Work instructions: Read the lines below and count those that have the word "texttt". Respond with the number only.

Pictures paired with source code:
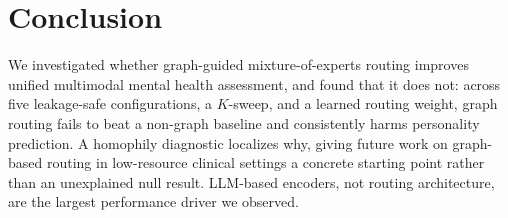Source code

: \documentclass[letterpaper]{article}
\begin{document}
\section{Conclusion}

We investigated whether graph-guided mixture-of-experts routing improves unified multimodal mental health assessment, and found that it does not: across five leakage-safe configurations, a $K$-sweep, and a learned routing weight, graph routing fails to beat a non-graph baseline and consistently harms personality prediction. A homophily diagnostic localizes why, giving future work on graph-based routing in low-resource clinical settings a concrete starting point rather than an unexplained null result. LLM-based encoders, not routing architecture, are the largest performance driver we observed.



\end{document}

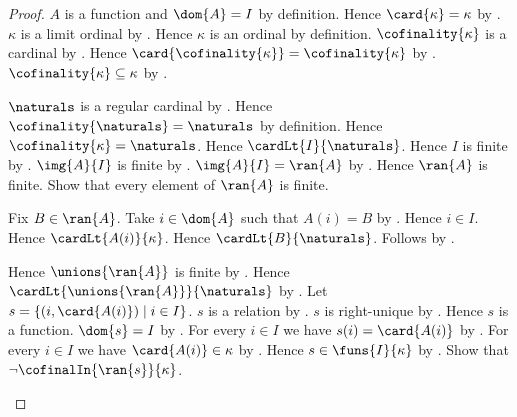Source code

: \begin{proof}
    $A$ is a function and $\dom{A}=I$ by definition.
    Hence $\card{\kappa}=\kappa$ by .
    $\kappa$ is a limit ordinal by
        .
    Hence $\kappa$ is an ordinal by definition.
    $\cofinality{\kappa}$ is a cardinal by
        .
    Hence $\card{\cofinality{\kappa}}=\cofinality{\kappa}$ by
        .
    $\cofinality{\kappa}\subseteq\kappa$ by
        .
    \begin{byCase}
            $\naturals$ is a regular cardinal by
                .
            Hence $\cofinality{\naturals}=\naturals$ by definition.
            Hence $\cofinality{\kappa}=\naturals$.
            Hence $\cardLt{I}{\naturals}$.
            Hence $I$ is finite by .
            $\img{A}{I}$ is finite by
                .
            $\img{A}{I}=\ran{A}$ by .
            Hence $\ran{A}$ is finite.
            Show that every element of $\ran{A}$ is finite.
            \begin{subproof}
                Fix $B\in\ran{A}$.
                Take $i\in\dom{A}$ such that $A(i)=B$ by
                    .
                Hence $i\in I$.
                Hence $\cardLt{A(i)}{\kappa}$.
                Hence $\cardLt{B}{\naturals}$.
                Follows by .
            \end{subproof}
            Hence $\unions{\ran{A}}$ is finite by
                .
            Hence $\cardLt{\unions{\ran{A}}}{\naturals}$ by
                .
            Let $s=\{(i,\card{A(i)})\mid i\in I\}$.
            $s$ is a relation by .
            $s$ is right-unique by .
            Hence $s$ is a function.
            $\dom{s}=I$ by .
            For every $i\in I$ we have $s(i)=\card{A(i)}$ by
                .
            For every $i\in I$ we have $\card{A(i)}\in\kappa$ by
                .
            Hence $s\in\funs{I}{\kappa}$ by .
            Show that $\lnot\cofinalIn{\ran{s}}{\kappa}$.
            \begin{subproof}

\end{subproof}
\end{byCase}
\end{proof}

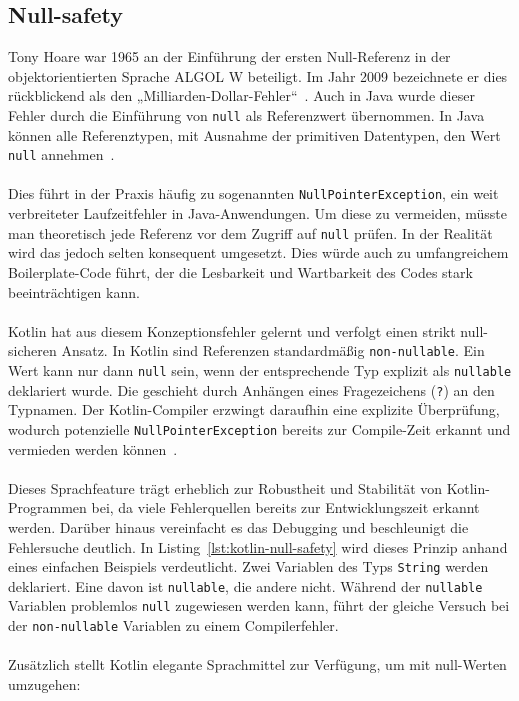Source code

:\documentclass[11pt]{article}
\begin{document}
    \subsection{Null-safety}
    Tony Hoare war 1965 an der Einführung der ersten Null-Referenz in der objektorientierten Sprache ALGOL W beteiligt.
    Im Jahr 2009 bezeichnete er dies rückblickend als den „Milliarden-Dollar-Fehler“~\cite{billion-dollar-mistake}.
    Auch in Java wurde dieser Fehler durch die Einführung von \texttt{null} als Referenzwert übernommen.
    In Java können alle Referenztypen, mit Ausnahme der primitiven Datentypen, den Wert \texttt{null} annehmen~\cite{kotlin-null}.\\
    \\
    Dies führt in der Praxis häufig zu sogenannten \texttt{NullPointerException}, ein weit verbreiteter Laufzeitfehler in Java-Anwendungen.
    Um diese zu vermeiden, müsste man theoretisch jede Referenz vor dem Zugriff auf \texttt{null} prüfen.
    In der Realität wird das jedoch selten konsequent umgesetzt.
    Dies würde auch zu umfangreichem Boilerplate-Code führt, der die Lesbarkeit und Wartbarkeit des Codes stark beeinträchtigen kann.\\
    \\
    Kotlin hat aus diesem Konzeptionsfehler gelernt und verfolgt einen strikt null-sicheren Ansatz.
    In Kotlin sind Referenzen standardmäßig \texttt{non-nullable}.
    Ein Wert kann nur dann \texttt{null} sein, wenn der entsprechende Typ explizit als \texttt{nullable} deklariert wurde.
    Die geschieht durch Anhängen eines Fragezeichens (\texttt{?}) an den Typnamen.
    Der Kotlin-Compiler erzwingt daraufhin eine explizite Überprüfung, wodurch potenzielle \texttt{NullPointerException} bereits zur Compile-Zeit erkannt und vermieden werden können~\cite{kotlin-null}.\\
    \\
    Dieses Sprachfeature trägt erheblich zur Robustheit und Stabilität von Kotlin-Programmen bei, da viele Fehlerquellen bereits zur Entwicklungszeit erkannt werden.
    Darüber hinaus vereinfacht es das Debugging und beschleunigt die Fehlersuche deutlich.
    In Listing~\ref{lst:kotlin-null-safety} wird dieses Prinzip anhand eines einfachen Beispiels verdeutlicht.
    Zwei Variablen des Typs \texttt{String} werden deklariert.
    Eine davon ist \texttt{nullable}, die andere nicht.
    Während der \texttt{nullable} Variablen problemlos \texttt{null} zugewiesen werden kann, führt der gleiche Versuch bei der \texttt{non-nullable} Variablen zu einem Compilerfehler.\\
    \\
    Zusätzlich stellt Kotlin elegante Sprachmittel zur Verfügung, um mit null-Werten umzugehen:
\end{document}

Completed task: 11